'''

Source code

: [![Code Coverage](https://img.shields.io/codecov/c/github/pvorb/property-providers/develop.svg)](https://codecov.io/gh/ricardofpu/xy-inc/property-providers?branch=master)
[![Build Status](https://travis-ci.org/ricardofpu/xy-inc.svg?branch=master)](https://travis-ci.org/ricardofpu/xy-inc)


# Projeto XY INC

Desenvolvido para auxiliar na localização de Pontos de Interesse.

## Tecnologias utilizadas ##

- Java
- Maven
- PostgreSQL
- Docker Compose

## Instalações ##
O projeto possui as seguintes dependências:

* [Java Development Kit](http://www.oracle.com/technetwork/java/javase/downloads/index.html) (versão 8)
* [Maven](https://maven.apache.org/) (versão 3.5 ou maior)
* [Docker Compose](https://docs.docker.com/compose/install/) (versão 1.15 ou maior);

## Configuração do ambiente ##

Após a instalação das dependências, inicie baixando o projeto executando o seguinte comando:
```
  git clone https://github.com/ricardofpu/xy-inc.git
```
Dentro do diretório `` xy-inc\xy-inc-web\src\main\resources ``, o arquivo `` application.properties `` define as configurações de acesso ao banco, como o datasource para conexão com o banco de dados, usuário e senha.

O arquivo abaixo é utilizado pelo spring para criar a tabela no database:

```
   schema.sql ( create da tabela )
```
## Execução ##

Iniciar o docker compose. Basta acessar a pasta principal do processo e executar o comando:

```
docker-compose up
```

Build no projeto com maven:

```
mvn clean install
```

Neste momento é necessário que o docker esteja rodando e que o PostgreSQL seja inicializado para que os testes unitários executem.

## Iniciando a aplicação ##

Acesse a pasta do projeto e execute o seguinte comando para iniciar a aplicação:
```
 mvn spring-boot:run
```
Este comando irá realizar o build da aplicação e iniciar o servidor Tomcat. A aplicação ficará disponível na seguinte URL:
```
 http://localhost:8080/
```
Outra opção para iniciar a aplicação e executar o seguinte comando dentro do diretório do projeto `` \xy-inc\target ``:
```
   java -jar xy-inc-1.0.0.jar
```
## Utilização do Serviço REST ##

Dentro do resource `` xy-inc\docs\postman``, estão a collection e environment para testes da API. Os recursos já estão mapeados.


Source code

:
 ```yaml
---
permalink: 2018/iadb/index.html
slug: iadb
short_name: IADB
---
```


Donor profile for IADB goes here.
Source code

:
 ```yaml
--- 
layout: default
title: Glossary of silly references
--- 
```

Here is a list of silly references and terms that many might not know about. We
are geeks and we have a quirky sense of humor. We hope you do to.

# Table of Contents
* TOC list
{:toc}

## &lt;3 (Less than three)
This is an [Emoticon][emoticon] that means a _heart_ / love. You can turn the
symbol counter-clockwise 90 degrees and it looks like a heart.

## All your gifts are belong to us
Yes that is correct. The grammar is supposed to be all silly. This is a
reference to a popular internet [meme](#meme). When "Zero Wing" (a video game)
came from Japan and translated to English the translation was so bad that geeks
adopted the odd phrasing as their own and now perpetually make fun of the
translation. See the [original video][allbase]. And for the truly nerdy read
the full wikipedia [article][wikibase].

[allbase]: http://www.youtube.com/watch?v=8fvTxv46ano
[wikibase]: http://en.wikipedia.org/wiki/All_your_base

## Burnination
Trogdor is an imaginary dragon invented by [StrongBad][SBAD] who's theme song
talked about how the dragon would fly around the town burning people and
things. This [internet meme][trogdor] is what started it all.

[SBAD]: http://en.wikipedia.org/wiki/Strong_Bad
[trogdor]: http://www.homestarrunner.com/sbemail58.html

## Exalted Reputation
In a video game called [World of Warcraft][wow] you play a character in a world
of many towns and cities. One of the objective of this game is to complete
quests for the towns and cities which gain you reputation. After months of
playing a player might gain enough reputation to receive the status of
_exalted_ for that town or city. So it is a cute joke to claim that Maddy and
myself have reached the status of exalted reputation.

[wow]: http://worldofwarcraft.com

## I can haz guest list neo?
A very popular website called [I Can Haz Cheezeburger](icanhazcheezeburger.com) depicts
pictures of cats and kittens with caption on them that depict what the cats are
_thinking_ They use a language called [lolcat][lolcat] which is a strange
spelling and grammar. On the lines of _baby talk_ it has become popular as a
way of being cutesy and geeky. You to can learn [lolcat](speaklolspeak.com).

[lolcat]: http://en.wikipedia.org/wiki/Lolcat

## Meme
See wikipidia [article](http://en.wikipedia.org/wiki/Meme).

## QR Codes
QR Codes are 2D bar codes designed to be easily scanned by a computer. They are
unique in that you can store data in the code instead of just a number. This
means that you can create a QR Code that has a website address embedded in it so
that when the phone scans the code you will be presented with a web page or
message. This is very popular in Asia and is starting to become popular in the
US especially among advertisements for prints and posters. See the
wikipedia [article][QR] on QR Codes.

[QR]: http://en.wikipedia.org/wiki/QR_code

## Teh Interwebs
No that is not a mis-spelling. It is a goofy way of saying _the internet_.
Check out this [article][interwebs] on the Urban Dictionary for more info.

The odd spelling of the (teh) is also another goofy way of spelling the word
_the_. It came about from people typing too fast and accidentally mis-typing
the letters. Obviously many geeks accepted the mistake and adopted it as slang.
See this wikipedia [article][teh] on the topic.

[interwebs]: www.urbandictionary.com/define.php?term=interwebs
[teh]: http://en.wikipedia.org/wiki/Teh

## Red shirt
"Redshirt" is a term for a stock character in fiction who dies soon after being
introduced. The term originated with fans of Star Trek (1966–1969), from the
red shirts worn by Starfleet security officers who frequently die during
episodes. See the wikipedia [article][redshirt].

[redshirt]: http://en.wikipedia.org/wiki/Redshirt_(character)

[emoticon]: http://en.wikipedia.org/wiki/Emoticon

'''

▶ [EXERCISE PROMPT]:
Set apart and copy each line of the records that holds the word "list".

▶ [RESPONSE FOR THIS EXERCISE]:
Here is a list of silly references and terms that many might not know about. We
* TOC list
## I can haz guest list neo?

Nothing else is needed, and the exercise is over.